Unexpected genotypes in GenotypeGVCF output
Hello GATK Team,
I have 21 bam files that I ran through
HaplotypeCaller in GVCF mode followed by
GenotypeGVCF, using Version=3.4-0-g7e26428. I found a few entries that I am having a difficult time understanding.

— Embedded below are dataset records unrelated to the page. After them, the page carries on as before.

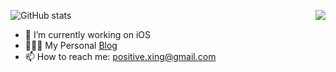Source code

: 
<!--
**LuckyXYJ/LuckyXYJ** is a ✨ _special_ ✨ repository because its `README.md` (this file) appears on your GitHub profile.

Here are some ideas to get you started:

- 🔭 I’m currently working on ...
- 🌱 I’m currently learning ...
- 👯 I’m looking to collaborate on ...
- 🤔 I’m looking for help with ...
- 💬 Ask me about ...
- 📫 How to reach me: ...
- 😄 Pronouns: ...
- ⚡ Fun fact: ...
-->

![GitHub stats](https://github-readme-stats.vercel.app/api?username=luckyXYJ&show_icons=true&theme=light&count_private=true)
<img align="right" src="https://github-readme-stats.vercel.app/api?username=xiaofei86&show_icons=true&icon_color=FFA020&text_color=808080&bg_color=00000000&hide_title=true"/>

- 🔭 I’m currently working on iOS
- 🙅🏻‍♀️ My Personal [Blog](https://luckyxyj.github.io/)
- 📫 How to reach me: positive.xing@gmail.com
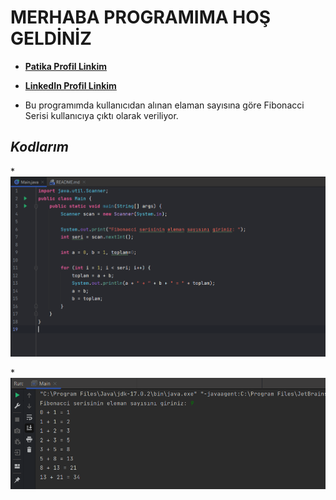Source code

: # MERHABA PROGRAMIMA HOŞ GELDİNİZ

* [**Patika Profil Linkim**](https://app.patika.dev/guleerbilal)

* [**LinkedIn Profil Linkim**](https://www.linkedin.com/in/bilal-guler/)

* Bu programımda kullanıcıdan alınan elaman sayısına göre Fibonacci Serisi kullanıcıya çıktı olarak veriliyor.


## *Kodlarım*

*![Kodlarım](img/kodlarım.PNG)

*![Output](img/output.PNG)

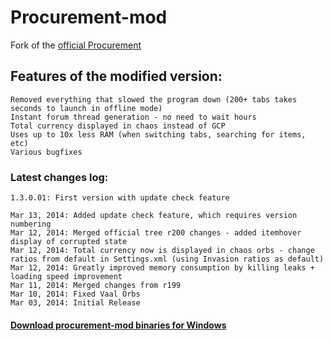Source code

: Procurement-mod
===========

Fork of the [official Procurement](https://code.google.com/p/procurement/)

## Features of the modified version:

    Removed everything that slowed the program down (200+ tabs takes seconds to launch in offline mode)
    Instant forum thread generation - no need to wait hours
    Total currency displayed in chaos instead of GCP
    Uses up to 10x less RAM (when switching tabs, searching for items, etc)
    Various bugfixes

### Latest changes log:
    
    1.3.0.01: First version with update check feature

    Mar 13, 2014: Added update check feature, which requires version numbering
    Mar 12, 2014: Merged official tree r200 changes - added itemhover display of corrupted state
    Mar 12, 2014: Total currency now is displayed in chaos orbs - change ratios from default in Settings.xml (using Invasion ratios as default)
    Mar 12, 2014: Greatly improved memory consumption by killing leaks + loading speed improvement
    Mar 11, 2014: Merged changes from r199
    Mar 10, 2014: Fixed Vaal Orbs
    Mar 03, 2014: Initial Release

#### [Download procurement-mod binaries for Windows](https://github.com/Anubioz/procurement/raw/master/WindowsBinaries/procurement-mod-binaries-1.3.0.01.zip)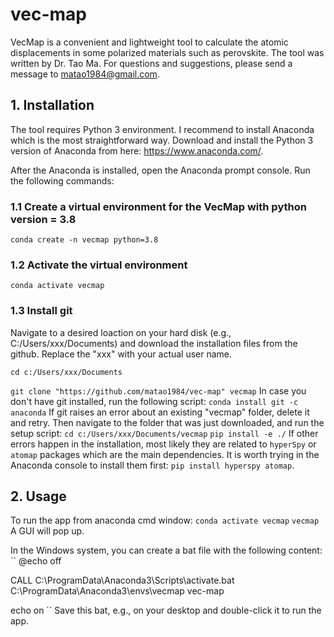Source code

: # vec-map
VecMap is a convenient and lightweight tool to calculate the atomic displacements in some polarized materials such as perovskite. The tool was written by Dr. Tao Ma. For questions and suggestions, please send a message to matao1984@gmail.com.

## 1. Installation
The tool requires Python 3 environment. I recommend to install Anaconda which is the most straightforward way. Download and install the Python 3 version of Anaconda from here: https://www.anaconda.com/.

After the Anaconda is installed, open the Anaconda prompt console. Run the following commands:

### 1.1 Create a virtual environment for the VecMap with python version = 3.8
``conda create -n vecmap python=3.8``
### 1.2 Activate the virtual environment
``conda activate vecmap``
### 1.3 Install git 
Navigate to a desired loaction on your hard disk (e.g., C:/Users/xxx/Documents) and download the installation files from the github. Replace the "xxx" with your actual user name.

``cd c:/Users/xxx/Documents``

``git clone "https://github.com/matao1984/vec-map" vecmap``
In case you don't have git installed, run the following script:
``conda install git -c anaconda``
If git raises an error about an existing "vecmap" folder, delete it and retry.
Then navigate to the folder that was just downloaded, and run the setup script:
``cd c:/Users/xxx/Documents/vecmap``
``pip install -e ./``
If other errors happen in the installation, most likely they are related to ``hyperSpy`` or ``atomap`` packages which are the main dependencies. It is worth trying in the Anaconda console to install them first: ``pip install hyperspy atomap``.

## 2. Usage
To run the app from anaconda cmd window:
``conda activate vecmap``
``vecmap``
A GUI will pop up.

In the Windows system, you can create a bat file with the following content:
``
@echo off

CALL  C:\ProgramData\Anaconda3\Scripts\activate.bat C:\ProgramData\Anaconda3\envs\vecmap
vec-map

echo on 
``
Save this bat, e.g., on your desktop and double-click it to run the app.
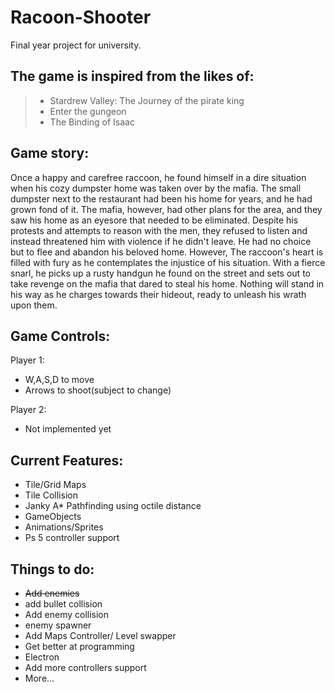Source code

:# Racoon-Shooter

Final year project for university.

## The game is inspired from the likes of:

> - Stardrew Valley: The Journey of the pirate king
> - Enter the gungeon
> - The Binding of Isaac

## Game story:

Once a happy and carefree raccoon, he found himself in a dire situation when his cozy dumpster home was taken over by the mafia. The small dumpster next to the restaurant had been his home for years, and he had grown fond of it. The mafia, however, had other plans for the area, and they saw his home as an eyesore that needed to be eliminated. Despite his protests and attempts to reason with the men, they refused to listen and instead threatened him with violence if he didn't leave. He had no choice but to flee and abandon his beloved home. However, The raccoon's heart is filled with fury as he contemplates the injustice of his situation. With a fierce snarl, he picks up a rusty handgun he found on the street and sets out to take revenge on the mafia that dared to steal his home. Nothing will stand in his way as he charges towards their hideout, ready to unleash his wrath upon them.

## Game Controls:

Player 1:

- W,A,S,D to move
- Arrows to shoot(subject to change)

Player 2:

- Not implemented yet

## Current Features:

- Tile/Grid Maps
- Tile Collision
- Janky A\* Pathfinding using octile distance
- GameObjects
- Animations/Sprites
- Ps 5 controller support

## Things to do:

- <s>Add enemies</s>
- add bullet collision
- Add enemy collision
- enemy spawner
- Add Maps Controller/ Level swapper
- Get better at programming
- Electron
- Add more controllers support
- More...
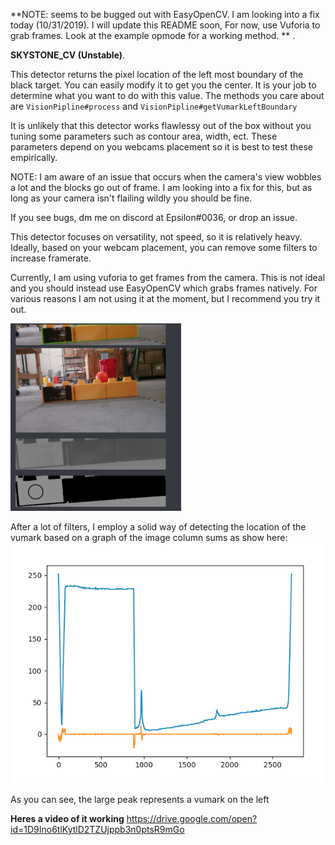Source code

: 
**NOTE: seems to be bugged out with EasyOpenCV. I am looking into a fix today (10/31/2019). I will update this README soon,
For now, use Vuforia to grab frames. Look at the example opmode for a working method. **  .

**SKYSTONE_CV (Unstable)**. 

This detector returns the pixel location of the left most boundary of the black target. 
You can easily modify it to get you the center. 
It is your job to determine what you want to do with this value.
The methods you care about are 
`VisionPipline#process` and `VisionPipline#getVumarkLeftBoundary`

It is unlikely that this detector works flawlessy out of the box without you tuning some parameters such as contour area, width, ect. These parameters depend on you webcams placement so it is best to test these empirically. 

NOTE:
I am aware of an issue that occurs when the camera's view wobbles a lot and the blocks go out of frame. 
I am looking into a fix for this, but as long as your camera isn't flailing wildly you should be fine. 

If you see bugs, dm me on discord at Epsilon#0036, or drop an issue.

This detector focuses on versatility, not speed, so it is relatively heavy. Ideally, based on your webcam placement, you can remove some filters to increase framerate. 

Currently, I am using vuforia to get frames from the camera. This is not ideal and you should instead use EasyOpenCV which grabs frames natively. For various reasons I am not using it at the moment, but I recommend you try it out. 

![img](pic.png)

After a lot of filters, I employ a solid way of detecting the location of the vumark based on a graph of the image column sums as show here:
![img](graph.png)

As you can see, the large peak represents a vumark on the left

**Heres a video of it working**
https://drive.google.com/open?id=1D9Ino6tlKytlD2TZUjppb3n0ptsR9mGo
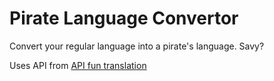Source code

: # Pirate Language Convertor

Convert your regular language into a pirate's language. Savy?

Uses API from [API fun translation](https://funtranslations.com/)
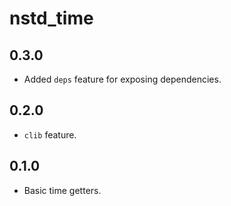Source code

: # nstd_time
## 0.3.0
- Added `deps` feature for exposing dependencies.
## 0.2.0
- `clib` feature.
## 0.1.0
- Basic time getters.

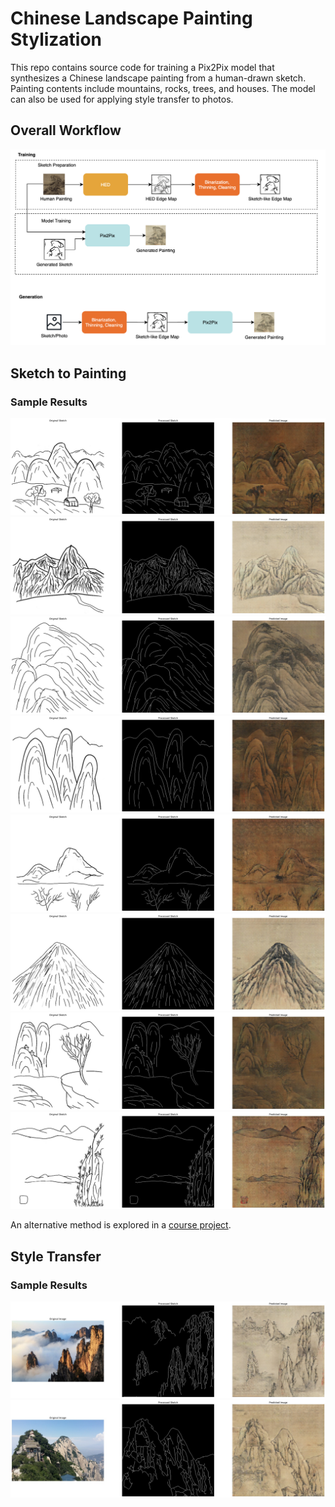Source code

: # Chinese Landscape Painting Stylization
This repo contains source code for training a Pix2Pix model that synthesizes a Chinese landscape painting from a human-drawn sketch. Painting contents include mountains, rocks, trees, and houses. The model can also be used for applying style transfer to photos. 

## Overall Workflow
![](images/architecture_diagram.png)

## Sketch to Painting 
### Sample Results
![](images/Sketch2.jpg)
![](images/Sketch4.jpg)
![](images/Sketch16.jpg)
![](images/Sketch9.jpg)
![](images/Sketch10.jpg)
![](images/Sketch14.jpg)
![](images/Sketch12.jpg)
![](images/Sketch13.jpg)
<!-- ![](images/Sketch8.jpg) -->

An alternative method is explored in a [course project](https://github.com/Luxi-Zhao/sketch-to-Chinese-landscape-painting). 

## Style Transfer
### Sample Results
![](images/mountain.jpg)
![](images/mountain2.jpg)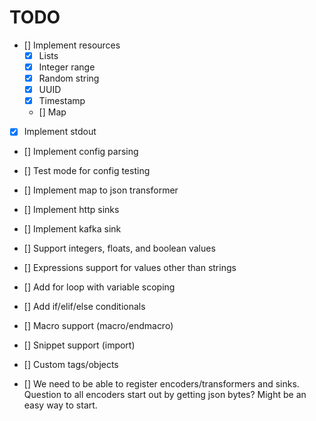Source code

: # TODO
* [] Implement resources
  * [x] Lists
  * [x] Integer range
  * [x] Random string
  * [x] UUID
  * [x] Timestamp
  * [] Map
* [x] Implement stdout

* [] Implement config parsing
* [] Test mode for config testing

* [] Implement map to json transformer

* [] Implement http sinks
* [] Implement kafka sink

* [] Support integers, floats, and boolean values
* [] Expressions support for values other than strings
* [] Add for loop with variable scoping
* [] Add if/elif/else conditionals

* [] Macro support (macro/endmacro)
* [] Snippet support (import)

* [] Custom tags/objects
* [] We need to be able to register encoders/transformers and sinks.  Question to all encoders start out by getting json bytes?  Might be an easy way to start.
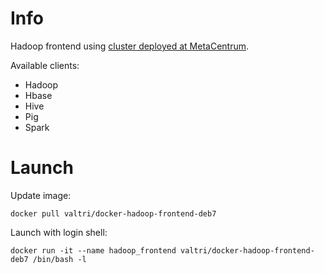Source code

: # Info

Hadoop frontend using [cluster deployed at MetaCentrum](http://www.metacentrum.cz/en/hadoop).

Available clients:

* Hadoop
* Hbase
* Hive
* Pig
* Spark

# Launch

Update image:

    docker pull valtri/docker-hadoop-frontend-deb7

Launch with login shell:

    docker run -it --name hadoop_frontend valtri/docker-hadoop-frontend-deb7 /bin/bash -l
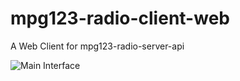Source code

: # mpg123-radio-client-web
A Web Client for mpg123-radio-server-api

![Main Interface](http://i.imgur.com/E30fcJR.png)
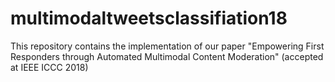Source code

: # multimodaltweetsclassifiation18
This repository contains the implementation of our paper "Empowering First Responders through Automated Multimodal Content Moderation" (accepted at IEEE ICCC 2018)
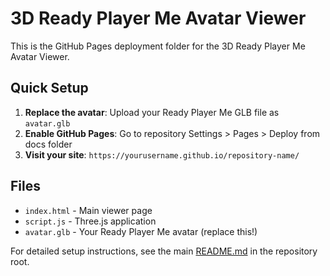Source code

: # 3D Ready Player Me Avatar Viewer

This is the GitHub Pages deployment folder for the 3D Ready Player Me Avatar Viewer.

## Quick Setup

1. **Replace the avatar**: Upload your Ready Player Me GLB file as `avatar.glb`
2. **Enable GitHub Pages**: Go to repository Settings > Pages > Deploy from docs folder
3. **Visit your site**: `https://yourusername.github.io/repository-name/`

## Files

- `index.html` - Main viewer page
- `script.js` - Three.js application
- `avatar.glb` - Your Ready Player Me avatar (replace this!)

For detailed setup instructions, see the main [README.md](../README.md) in the repository root.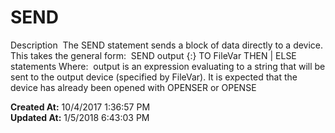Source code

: # SEND

Description  The SEND statement sends a block of data directly to a device. This takes the general form:  SEND output {:} TO FileVar THEN | ELSE statements Where:  output is an expression evaluating to a string that will be sent to the output device (specified by FileVar). It is expected that the device has already been opened with OPENSER or OPENSE  

**Created At:** 10/4/2017 1:36:57 PM  
**Updated At:** 1/5/2018 6:43:03 PM  

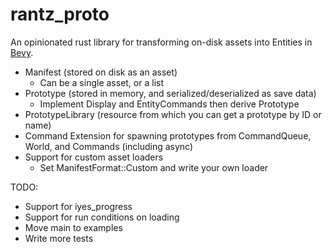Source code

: # rantz_proto

An opinionated rust library for transforming on-disk assets into Entities in [Bevy](https://www.bevyengine.org).

* Manifest (stored on disk as an asset)
  * Can be a single asset, or a list
* Prototype (stored in memory, and serialized/deserialized as save data)
  * Implement Display and EntityCommands then derive Prototype
* PrototypeLibrary (resource from which you can get a prototype by ID or name)
* Command Extension for spawning prototypes from CommandQueue, World, and Commands (including async)
* Support for custom asset loaders
  * Set ManifestFormat::Custom and write your own loader

TODO:

* Support for iyes_progress
* Support for run conditions on loading
* Move main to examples
* Write more tests
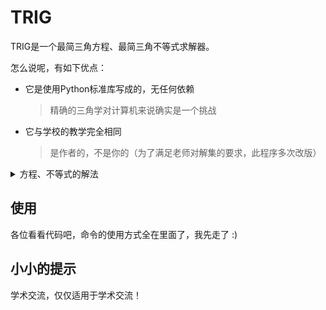 # TRIG
TRIG是一个最简三角方程、最简三角不等式求解器。

怎么说呢，有如下优点：

- 它是使用Python标准库写成的，无任何依赖
  > 精确的三角学对计算机来说确实是一个挑战
- 它与学校的教学完全相同
  > 是作者的，不是你的（为了满足老师对解集的要求，此程序多次改版）

<details>
<summary>方程、不等式的解法</summary>
<p>

方程嘛，挺简单的。大家都背过公式吧，套公式就可以了。

不等式嘛，利用单位圆或函数图像吧：`sin`横截单位圆；`cos`纵截单位圆；其它的看函数图像。
> 确实挺好实现的呢，代码我都看不懂qwq

</p>
</details>

## 使用
各位看看代码吧，命令的使用方式全在里面了，我先走了 :)

## 小小的提示
学术交流，仅仅适用于学术交流！
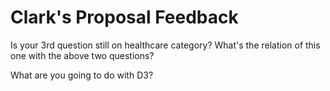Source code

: # Clark's Proposal Feedback 

Is your 3rd question still on healthcare category? What's the relation of this one with the above two questions?

What are you going to do with D3?
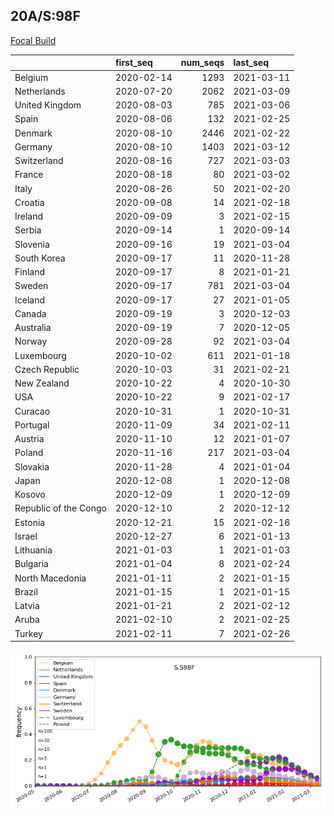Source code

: 

## 20A/S:98F
[Focal Build](https://nextstrain.org/groups/neherlab/ncov/S.S98F?c=gt-S_98&f_region=Europe)

|                       | first_seq   |   num_seqs | last_seq   |
|:----------------------|:------------|-----------:|:-----------|
| Belgium               | 2020-02-14  |       1293 | 2021-03-11 |
| Netherlands           | 2020-07-20  |       2062 | 2021-03-09 |
| United Kingdom        | 2020-08-03  |        785 | 2021-03-06 |
| Spain                 | 2020-08-06  |        132 | 2021-02-25 |
| Denmark               | 2020-08-10  |       2446 | 2021-02-22 |
| Germany               | 2020-08-10  |       1403 | 2021-03-12 |
| Switzerland           | 2020-08-16  |        727 | 2021-03-03 |
| France                | 2020-08-18  |         80 | 2021-03-02 |
| Italy                 | 2020-08-26  |         50 | 2021-02-20 |
| Croatia               | 2020-09-08  |         14 | 2021-02-18 |
| Ireland               | 2020-09-09  |          3 | 2021-02-15 |
| Serbia                | 2020-09-14  |          1 | 2020-09-14 |
| Slovenia              | 2020-09-16  |         19 | 2021-03-04 |
| South Korea           | 2020-09-17  |         11 | 2020-11-28 |
| Finland               | 2020-09-17  |          8 | 2021-01-21 |
| Sweden                | 2020-09-17  |        781 | 2021-03-04 |
| Iceland               | 2020-09-17  |         27 | 2021-01-05 |
| Canada                | 2020-09-19  |          3 | 2020-12-03 |
| Australia             | 2020-09-19  |          7 | 2020-12-05 |
| Norway                | 2020-09-28  |         92 | 2021-03-04 |
| Luxembourg            | 2020-10-02  |        611 | 2021-01-18 |
| Czech Republic        | 2020-10-03  |         31 | 2021-02-21 |
| New Zealand           | 2020-10-22  |          4 | 2020-10-30 |
| USA                   | 2020-10-22  |          9 | 2021-02-17 |
| Curacao               | 2020-10-31  |          1 | 2020-10-31 |
| Portugal              | 2020-11-09  |         34 | 2021-02-11 |
| Austria               | 2020-11-10  |         12 | 2021-01-07 |
| Poland                | 2020-11-16  |        217 | 2021-03-04 |
| Slovakia              | 2020-11-28  |          4 | 2021-01-04 |
| Japan                 | 2020-12-08  |          1 | 2020-12-08 |
| Kosovo                | 2020-12-09  |          1 | 2020-12-09 |
| Republic of the Congo | 2020-12-10  |          2 | 2020-12-12 |
| Estonia               | 2020-12-21  |         15 | 2021-02-16 |
| Israel                | 2020-12-27  |          6 | 2021-01-13 |
| Lithuania             | 2021-01-03  |          1 | 2021-01-03 |
| Bulgaria              | 2021-01-04  |          8 | 2021-02-24 |
| North Macedonia       | 2021-01-11  |          2 | 2021-01-15 |
| Brazil                | 2021-01-15  |          1 | 2021-01-15 |
| Latvia                | 2021-01-21  |          2 | 2021-02-12 |
| Aruba                 | 2021-02-10  |          2 | 2021-02-25 |
| Turkey                | 2021-02-11  |          7 | 2021-02-26 |

![Overall trends S.S98F](/overall_trends_figures/overall_trends_S.S98F.png)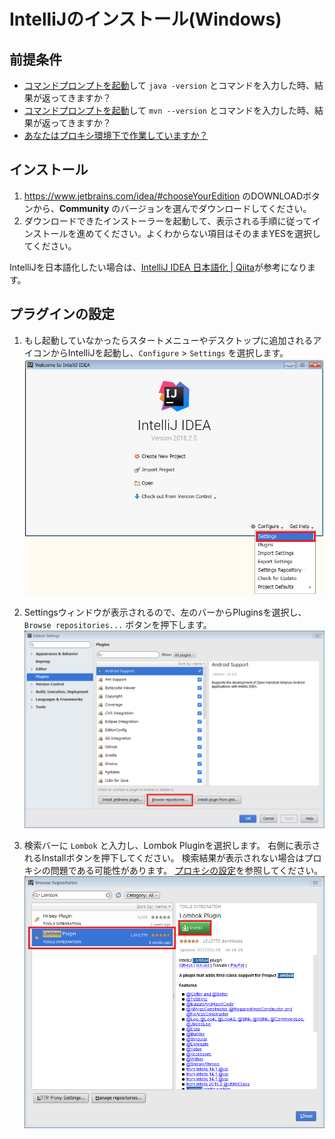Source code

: # IntelliJのインストール(Windows)

## 前提条件

* [コマンドプロンプトを起動](tipsForWin.md#コマンドプロンプトの起動方法)して `java -version` とコマンドを入力した時、結果が返ってきますか？
* [コマンドプロンプトを起動](tipsForWin.md#コマンドプロンプトの起動方法)して `mvn --version` とコマンドを入力した時、結果が返ってきますか？
* [あなたはプロキシ環境下で作業していますか？](preparationForWin.md#自分がプロキシ環境下にいるか知っておく)

## インストール

1. https://www.jetbrains.com/idea/#chooseYourEdition のDOWNLOADボタンから、**Community** のバージョンを選んでダウンロードしてください。
1. ダウンロードできたインストーラーを起動して、表示される手順に従ってインストールを進めてください。よくわからない項目はそのままYESを選択してください。

IntelliJを日本語化したい場合は、[IntelliJ IDEA 日本語化 | Qiita](http://qiita.com/makoto2468/items/6abf614b82cab865b745)が参考になります。

## プラグインの設定

1. もし起動していなかったらスタートメニューやデスクトップに追加されるアイコンからIntelliJを起動し、`Configure` > `Settings` を選択します。
![プラグイン設定1](image/plugin_setting1.png)

1. Settingsウィンドウが表示されるので、左のバーからPluginsを選択し、 `Browse repositories...` ボタンを押下します。
![プラグイン設定2](image/plugin_setting2.png)

1. 検索バーに `Lombok` と入力し、Lombok Pluginを選択します。
右側に表示されるInstallボタンを押下してください。
検索結果が表示されない場合はプロキシの問題である可能性があります。
[プロキシの設定](proxyForWin.md)を参照してください。
![プラグイン設定3](image/plugin_setting3.png)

Here is one of the entries in question (quick note: each sample is from a pool of 3-5 animals, explaining the high ploidy):
chr1 88988835 rs396411987 C G 226099.87 . AC=61;AF=0.455;AN=134;BaseQRankSum=-1.176e+00;ClippingRankSum=0.054;DB;DP=29307;FS=0.000;MLEAC=61;MLEAF=0.455;MQ=59.98;MQRankSum=0.603;QD=11.32;ReadPosRankSum=1.30;SOR=0.696 GT:AD:DP:GQ:PL 0/0/0/0/0/1/1/1/1/1:396,449,0,0:845:28:9249,2087,965,413,120,0,28,219,649,1588,7879 0/1/1/1/1/1/1/1/1/1:275,2150,0,0:2425:99:52058,17674,11483,7903,5424,3571,2143,1051,287,0,3240 0/0/0/1/1/1/1/1:626,1134,0,0:1760:99:24237,5532,2600,1118,316,0,197,1292,11237 0/0/1/1/1/1/1/1:225,824,0,0:1049:99:18893,5121,2835,1577,772,257,0,116,3439 ./././././././././.:0,0 ./././././././././.:0,0 ./././././././.:0,0 0/0/0/0/0/0/0/1:824,105,0,0:929:99:1309,0,239,705,1369,2290,3644,6013,20091 0/0/0/0/0/1/1/1:786,499,0,0:1285:99:9169,1197,249,0,139,633,1609,3600,16598 0/0/1/1/1/1:557,1132,0,2:1691:99:24696,4545,1719,433,0,563,9784 0/0/0/0/0/0/0/1:922,140,0,0:1062:99:1825,0,202,685,1401,2410,3908,6544,22289 0/0/0/0/1/1/1/1/1/1:650,828,0,0:1478:26:16909,4072,1966,903,311,26,0,254,906,2400,12402 ./././././././.:0,0 0/0/0/0/0/0/0/0/1/1:846,179,0,0:1025:95:2546,95,0,178,520,1015,1689,2617,3986,6389,20368 0/0/0/0/1/1/1/1:875,986,0,0:1861:99:20237,3745,1410,380,0,136,885,2819,17626 0/0/0/0/0/0/0/0:570,0:570:23:0,23,50,82,120,170,241,361,1800 0/0/0/0/0/1/1/1:798,604,0,0:1402:20:11395,1675,423,0,20,429,1344,3302,16391 0/0/0/0/1/1/1/1:644,730,0,0:1374:96:14884,2778,1049,285,0,96,643,2062,12779 0/0/0/0/0/1/1/1:613,417,0,0:1030:74:7703,1065,243,0,74,433,1174,2710,12915 0/0/0/1/1/1/1/1:239,513,0,0:752:13:11159,2667,1309,604,198,0,13,378,4191 ./././././././.:0,0
So, for the samples with genotypes present, AD is obviously quite high (in the 1000s, generally). It surprised me, then, that some samples don't have information (represented by ./././././././.). I went back to the original sample gvcf files and pulled the entries from a subset that were represented by ./././././././.:
group14.g.vcf:chr1 88988835 rs396411987 C G,A, 16897.68 . BaseQRankSum=-0.709;ClippingRankSum=0.843;DB;DP=1729;MLEAC=5,0,0;MLEAF=0.500,0.00,0.00;MQ=59.96;MQRankSum=0.621;ReadPosRankSum=1.987 GT:AD:DP:GQ:SB 0/0/0/0/0/1/1/1/1/1:876,844,2,0:1722:99:443,433,424,422
group15.g.vcf:chr1 88988835 rs396411987 C G,T, 690.35 . BaseQRankSum=-1.311;ClippingRankSum=-0.019;DB;DP=1168;MLEAC=1,0,0;MLEAF=0.125,0.00,0.00;MQ=59.98;MQRankSum=0.603;ReadPosRankSum=3.624 GT:AD:DP:GQ:SB 0/0/0/0/0/0/0/1:1082,78,4,0:1164:99:542,540,44,38
A consistent difference between samples that are included and those that are not is the presence of multiple alternative alleles in the excluded samples (G,A and G,T in the above example). Is this the source of my troubles? Is there a way of forcing GATK to include those samples in the VCF, especially given that the support for the third allele seems pretty weak (2 reads out of ~1722 in sample 14 above)? It seems to me that these samples should reasonably be included in the output of GenotypeGVCF.
Apologies if the answer is somewhere in the forums/guide - I did check, but didn't find anything.